Among 24 proteins that had altered expression in this study, 5 proteins had roles in the function of the complement system, so examining the role of this system in eye diseases can be enlightening. The continuous circulation of the complement inside the eye and its role in the eye’s safety status is known [35, 36]. Complement plays an important role in maintaining corneal health [37]. CD46, CD55, and CD59 are membrane bound complement regulators that are expressed in diverse layers of the cornea, though they are more prevalent in the corneal epithelium [38]. This is significant because the cornea’s surface is continually exposed to numerous pathogens, including bacteria like P.aeruginosa, resulting in the complement system’s persistent activation [39]. In fact, some bacteria produce phospholipases and other enzymes that can remove CD55 and CD59 from the corneal epithelial surface, potentially predisposing the cornea to irregular activation of complement, which exacerbates bacterial keratitis (inflammation of the cornea) ultimately leading to vision loss [39, 40]. In general, just as the continuous function of the complement in the eye is good for maintaining corneal health, too much activity can cause uncontrolled inflammation and damage to the cornea. Therefore, balanced regulation of complement activity is required in the cornea to prevent damage.

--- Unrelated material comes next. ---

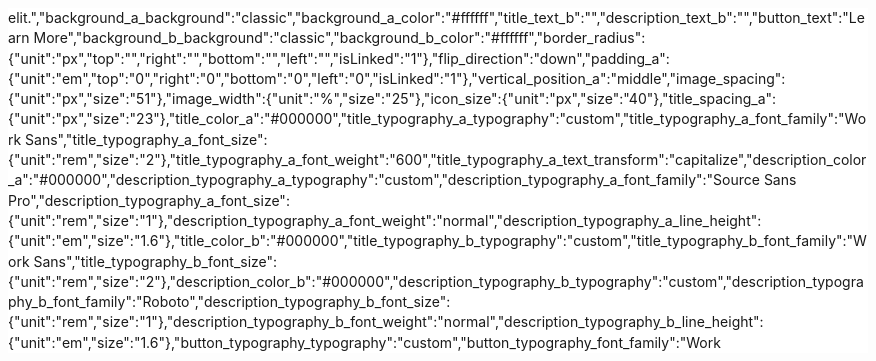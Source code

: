 elit.","background_a_background":"classic","background_a_color":"#ffffff","title_text_b":"","description_text_b":"","button_text":"Learn More","background_b_background":"classic","background_b_color":"#ffffff","border_radius":{"unit":"px","top":"","right":"","bottom":"","left":"","isLinked":"1"},"flip_direction":"down","padding_a":{"unit":"em","top":"0","right":"0","bottom":"0","left":"0","isLinked":"1"},"vertical_position_a":"middle","image_spacing":{"unit":"px","size":"51"},"image_width":{"unit":"%","size":"25"},"icon_size":{"unit":"px","size":"40"},"title_spacing_a":{"unit":"px","size":"23"},"title_color_a":"#000000","title_typography_a_typography":"custom","title_typography_a_font_family":"Work Sans","title_typography_a_font_size":{"unit":"rem","size":"2"},"title_typography_a_font_weight":"600","title_typography_a_text_transform":"capitalize","description_color_a":"#000000","description_typography_a_typography":"custom","description_typography_a_font_family":"Source Sans Pro","description_typography_a_font_size":{"unit":"rem","size":"1"},"description_typography_a_font_weight":"normal","description_typography_a_line_height":{"unit":"em","size":"1.6"},"title_color_b":"#000000","title_typography_b_typography":"custom","title_typography_b_font_family":"Work Sans","title_typography_b_font_size":{"unit":"rem","size":"2"},"description_color_b":"#000000","description_typography_b_typography":"custom","description_typography_b_font_family":"Roboto","description_typography_b_font_size":{"unit":"rem","size":"1"},"description_typography_b_font_weight":"normal","description_typography_b_line_height":{"unit":"em","size":"1.6"},"button_typography_typography":"custom","button_typography_font_family":"Work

According to the results of our study, the tears of patients with ocular mustard gas poisoning had lower levels of complement activating proteins (C4BPA, C4BPB, FCN3, IGLV10–54, IGLV1–51), so it seems that mustard gas pathogenesis can be linked to the reduced activity of complement system in these patients making the cornea more susceptible to pathogens, such as Pseudomonas and external toxic agents.

Conclusion

We found numerous dysregulated proteins in the tear profiles of patients with sulfur mustard poisoning, and analysis of their activities revealed that these proteins were most typically connected with the innate immune and complement pathways. As a result, it’s possible that abnormalities of the complement system and the innate immune system are involved in the pathogenesis of mustard gas ocular poisoning. In summary, mustard gas in the eye may lead to a weakened immune system on the surface of the eye, predisposing the cornea to pathogens, and ultimately causing corneal opacity and decreased vision. To confirmation and validation of this data, more experimentally research should be conducted on the complement system and innate immunity activity in the eye of these patients. After validation and confirmation of these finding in future studies, new drugs or protocols can be proposed for treatment of delayed mustard gas keratopathy.